-- Record extracts follows --

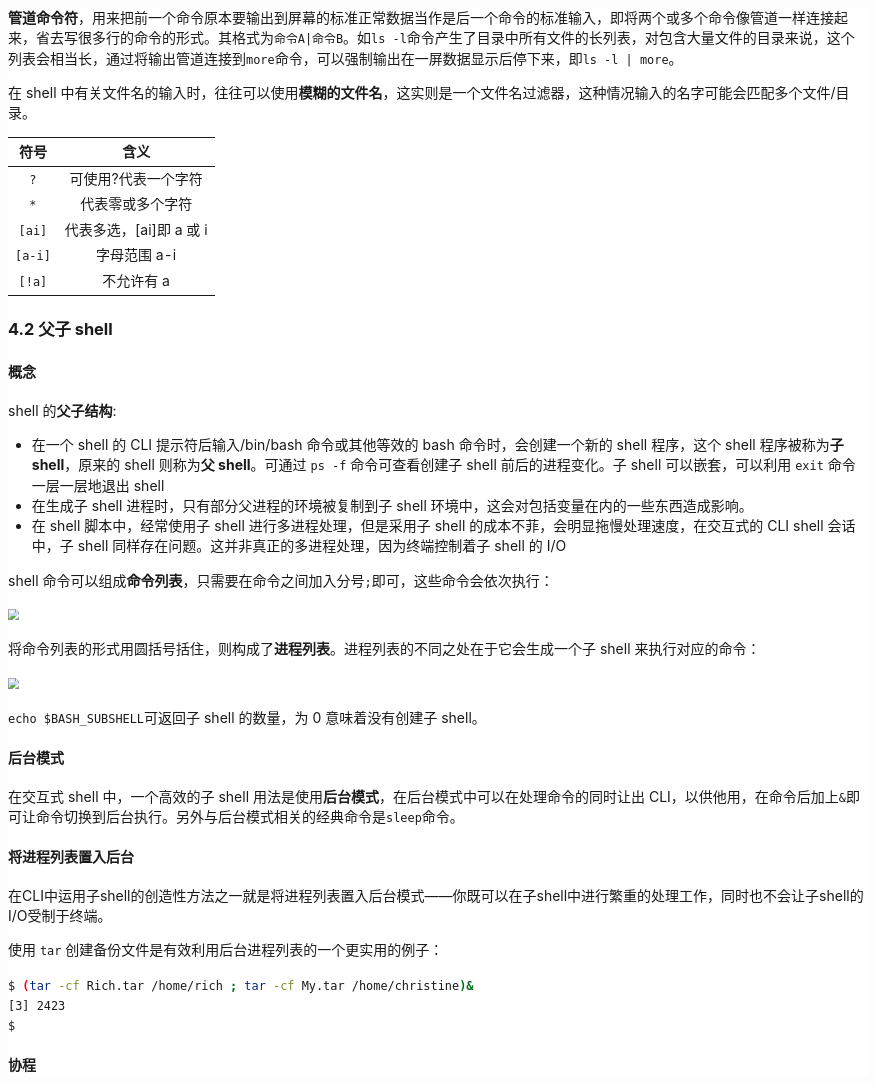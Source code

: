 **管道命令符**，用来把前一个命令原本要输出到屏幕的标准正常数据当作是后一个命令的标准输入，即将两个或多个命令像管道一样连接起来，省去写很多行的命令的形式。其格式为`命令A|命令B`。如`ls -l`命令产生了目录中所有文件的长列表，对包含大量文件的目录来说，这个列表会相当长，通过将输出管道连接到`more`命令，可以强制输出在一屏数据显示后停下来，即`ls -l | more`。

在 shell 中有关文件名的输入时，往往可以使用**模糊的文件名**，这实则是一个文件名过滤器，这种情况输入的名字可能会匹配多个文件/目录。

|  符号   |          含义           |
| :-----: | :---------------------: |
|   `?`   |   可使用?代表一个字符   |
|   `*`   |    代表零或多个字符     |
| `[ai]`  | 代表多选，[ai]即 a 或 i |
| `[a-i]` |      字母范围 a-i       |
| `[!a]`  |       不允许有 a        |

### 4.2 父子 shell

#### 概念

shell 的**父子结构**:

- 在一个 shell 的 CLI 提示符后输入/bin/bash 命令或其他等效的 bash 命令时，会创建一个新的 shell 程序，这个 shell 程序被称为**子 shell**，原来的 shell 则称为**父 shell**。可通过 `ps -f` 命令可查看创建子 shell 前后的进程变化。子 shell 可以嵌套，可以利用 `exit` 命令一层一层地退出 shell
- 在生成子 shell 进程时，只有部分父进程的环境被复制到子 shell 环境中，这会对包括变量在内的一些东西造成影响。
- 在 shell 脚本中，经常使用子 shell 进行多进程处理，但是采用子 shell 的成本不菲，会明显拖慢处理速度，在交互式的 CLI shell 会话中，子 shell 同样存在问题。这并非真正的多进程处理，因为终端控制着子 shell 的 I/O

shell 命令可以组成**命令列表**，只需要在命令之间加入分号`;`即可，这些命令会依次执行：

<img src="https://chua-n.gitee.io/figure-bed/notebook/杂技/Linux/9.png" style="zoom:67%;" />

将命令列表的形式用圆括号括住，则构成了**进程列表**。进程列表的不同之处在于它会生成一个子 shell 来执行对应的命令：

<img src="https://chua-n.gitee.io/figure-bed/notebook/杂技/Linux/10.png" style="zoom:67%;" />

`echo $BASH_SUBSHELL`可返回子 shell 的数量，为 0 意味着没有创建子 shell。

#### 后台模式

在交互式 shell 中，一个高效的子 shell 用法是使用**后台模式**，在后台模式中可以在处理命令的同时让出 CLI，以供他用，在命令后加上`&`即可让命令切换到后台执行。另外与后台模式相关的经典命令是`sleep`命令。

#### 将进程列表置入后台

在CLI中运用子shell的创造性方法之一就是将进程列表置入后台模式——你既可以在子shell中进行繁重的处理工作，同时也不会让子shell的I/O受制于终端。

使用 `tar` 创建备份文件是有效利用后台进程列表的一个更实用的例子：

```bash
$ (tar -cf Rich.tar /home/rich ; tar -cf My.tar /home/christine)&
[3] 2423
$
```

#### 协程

-- Record extracts concluded --
-- Record extracts follows --

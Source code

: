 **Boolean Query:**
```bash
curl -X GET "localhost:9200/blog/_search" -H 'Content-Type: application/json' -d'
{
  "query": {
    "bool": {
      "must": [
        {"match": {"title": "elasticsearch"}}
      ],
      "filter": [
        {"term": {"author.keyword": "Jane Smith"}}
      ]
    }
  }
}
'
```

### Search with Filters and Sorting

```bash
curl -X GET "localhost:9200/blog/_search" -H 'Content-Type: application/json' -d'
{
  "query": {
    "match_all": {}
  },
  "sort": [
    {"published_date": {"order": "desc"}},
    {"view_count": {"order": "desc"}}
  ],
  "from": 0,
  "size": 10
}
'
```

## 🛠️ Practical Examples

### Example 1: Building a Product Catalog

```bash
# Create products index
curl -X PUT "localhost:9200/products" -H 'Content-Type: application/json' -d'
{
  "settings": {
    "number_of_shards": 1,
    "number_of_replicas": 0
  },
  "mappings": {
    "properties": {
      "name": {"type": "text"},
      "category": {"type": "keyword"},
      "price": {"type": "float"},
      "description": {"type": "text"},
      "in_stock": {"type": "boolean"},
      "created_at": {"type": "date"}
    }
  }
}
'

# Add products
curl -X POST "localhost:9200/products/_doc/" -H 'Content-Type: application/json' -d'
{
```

-- Record extracts concluded --

Exercise prompt:
Throughout the data above, count the lines where the word "notebook" occurs, and report that figure alone.

Written answer:
2